- WHAT IS REQUIRED -
Copy the listing verbatim, excluding any images found in it.
DATA FOR PROCESSING section start
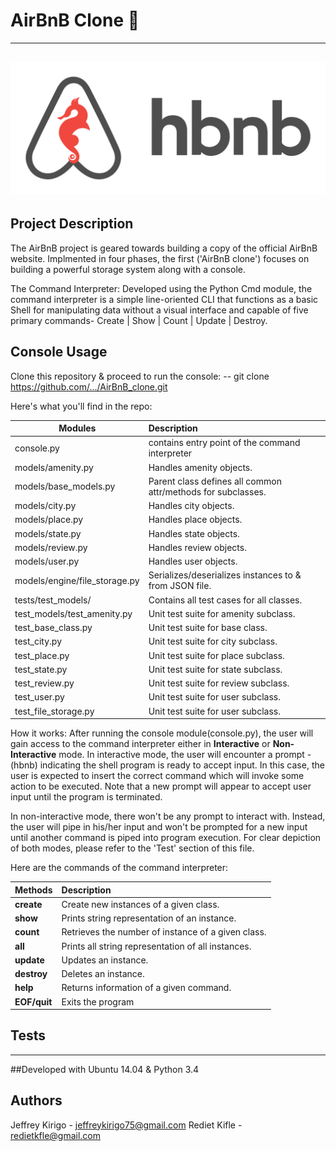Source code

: # AirBnB Clone :house_with_garden:
---
![AirBnB Logo](/assets/AirBnB_logo.png "AirBnB Logo")
---
## Project Description
The AirBnB project is geared towards building a copy of the official AirBnB website.
Implmented in four phases, the first ('AirBnB clone') focuses on building a powerful 
storage system along with a console. 

The Command Interpreter:
Developed using the Python Cmd module, the command interpreter is a simple line-oriented
CLI that functions as a basic Shell for manipulating data without a visual interface and 
capable of five primary commands- Create | Show | Count | Update | Destroy.

## Console Usage
Clone this repository & proceed to run the console:
-- git clone https://github.com/.../AirBnB_clone.git

Here's what you'll find in the repo:

|           Modules             |                       Description                            |
|-------------------------------|:-------------------------------------------------------------|
| console.py                    | contains entry point of the command interpreter              |
| models/amenity.py             | Handles amenity objects.                                     |
| models/base_models.py         | Parent class defines all common attr/methods for subclasses. |
| models/city.py                | Handles city objects.                                        |
| models/place.py               | Handles place objects.                                       |
| models/state.py               | Handles state objects.                                       |
| models/review.py              | Handles review objects.                                      |
| models/user.py                | Handles user objects.                                        |
| models/engine/file_storage.py | Serializes/deserializes instances to & from JSON file.       |
| tests/test_models/            | Contains all test cases for all classes.                     |
| test_models/test_amenity.py   | Unit test suite for amenity subclass.                        |
| test_base_class.py            | Unit test suite for base class.                              |
| test_city.py                  | Unit test suite for city subclass.                           |
| test_place.py                 | Unit test suite for place subclass.                          |
| test_state.py                 | Unit test suite for state subclass.                          |
| test_review.py                | Unit test suite for review subclass.                         |
| test_user.py                  | Unit test suite for user subclass.                           |
| test_file_storage.py          | Unit test suite for user subclass.                           |

How it works: After running the console module(console.py), the user will gain access to the command interpreter
either in **Interactive** or **Non-Interactive** mode. In interactive mode, the user will encounter a prompt - (hbnb)
indicating the shell program is ready to accept input. In this case, the user is expected to insert the correct
command which will invoke some action to be executed. Note that a new prompt will appear to accept user input until
the program is terminated. 

In non-interactive mode, there won't be any prompt to interact with. Instead, the user will
pipe in his/her input and won't be prompted for a new input until another command is piped into program execution.
For clear depiction of both modes, please refer to the 'Test' section of this file.

Here are the commands of the command interpreter:

|  **Methods** |          **Description**                            |
|--------------|:----------------------------------------------------|
| **create**   | Create new instances of a given class.              |
| **show**     | Prints string representation of an instance.        |
| **count**    | Retrieves the number of instance of a given class.  |
| **all**      | Prints all string representation of all instances.  | 
| **update**   | Updates an instance.                                |    
| **destroy**  | Deletes an instance.                                |
| **help**     | Returns information of a given command.             |
| **EOF/quit** | Exits the program                                   |
## Tests
---
##Developed with
Ubuntu 14.04 & Python 3.4
## Authors
Jeffrey Kirigo - jeffreykirigo75@gmail.com
Rediet Kifle - redietkfle@gmail.com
DATA FOR PROCESSING section end
- COMPLETED EXERCISE -
Source code

: # AirBnB Clone :house_with_garden:
---
![AirBnB Logo](/assets/AirBnB_logo.png "AirBnB Logo")
---
## Project Description
The AirBnB project is geared towards building a copy of the official AirBnB website.
Implmented in four phases, the first ('AirBnB clone') focuses on building a powerful 
storage system along with a console. 

The Command Interpreter:
Developed using the Python Cmd module, the command interpreter is a simple line-oriented
CLI that functions as a basic Shell for manipulating data without a visual interface and 
capable of five primary commands- Create | Show | Count | Update | Destroy.

## Console Usage
Clone this repository & proceed to run the console:
-- git clone https://github.com/.../AirBnB_clone.git

Here's what you'll find in the repo:

|           Modules             |                       Description                            |
|-------------------------------|:-------------------------------------------------------------|
| console.py                    | contains entry point of the command interpreter              |
| models/amenity.py             | Handles amenity objects.                                     |
| models/base_models.py         | Parent class defines all common attr/methods for subclasses. |
| models/city.py                | Handles city objects.                                        |
| models/place.py               | Handles place objects.                                       |
| models/state.py               | Handles state objects.                                       |
| models/review.py              | Handles review objects.                                      |
| models/user.py                | Handles user objects.                                        |
| models/engine/file_storage.py | Serializes/deserializes instances to & from JSON file.       |
| tests/test_models/            | Contains all test cases for all classes.                     |
| test_models/test_amenity.py   | Unit test suite for amenity subclass.                        |
| test_base_class.py            | Unit test suite for base class.                              |
| test_city.py                  | Unit test suite for city subclass.                           |
| test_place.py                 | Unit test suite for place subclass.                          |
| test_state.py                 | Unit test suite for state subclass.                          |
| test_review.py                | Unit test suite for review subclass.                         |
| test_user.py                  | Unit test suite for user subclass.                           |
| test_file_storage.py          | Unit test suite for user subclass.                           |

How it works: After running the console module(console.py), the user will gain access to the command interpreter
either in **Interactive** or **Non-Interactive** mode. In interactive mode, the user will encounter a prompt - (hbnb)
indicating the shell program is ready to accept input. In this case, the user is expected to insert the correct
command which will invoke some action to be executed. Note that a new prompt will appear to accept user input until
the program is terminated. 

In non-interactive mode, there won't be any prompt to interact with. Instead, the user will
pipe in his/her input and won't be prompted for a new input until another command is piped into program execution.
For clear depiction of both modes, please refer to the 'Test' section of this file.

Here are the commands of the command interpreter:

|  **Methods** |          **Description**                            |
|--------------|:----------------------------------------------------|
| **create**   | Create new instances of a given class.              |
| **show**     | Prints string representation of an instance.        |
| **count**    | Retrieves the number of instance of a given class.  |
| **all**      | Prints all string representation of all instances.  | 
| **update**   | Updates an instance.                                |    
| **destroy**  | Deletes an instance.                                |
| **help**     | Returns information of a given command.             |
| **EOF/quit** | Exits the program                                   |
## Tests
---
##Developed with
Ubuntu 14.04 & Python 3.4
## Authors
Jeffrey Kirigo - jeffreykirigo75@gmail.com
Rediet Kifle - redietkfle@gmail.com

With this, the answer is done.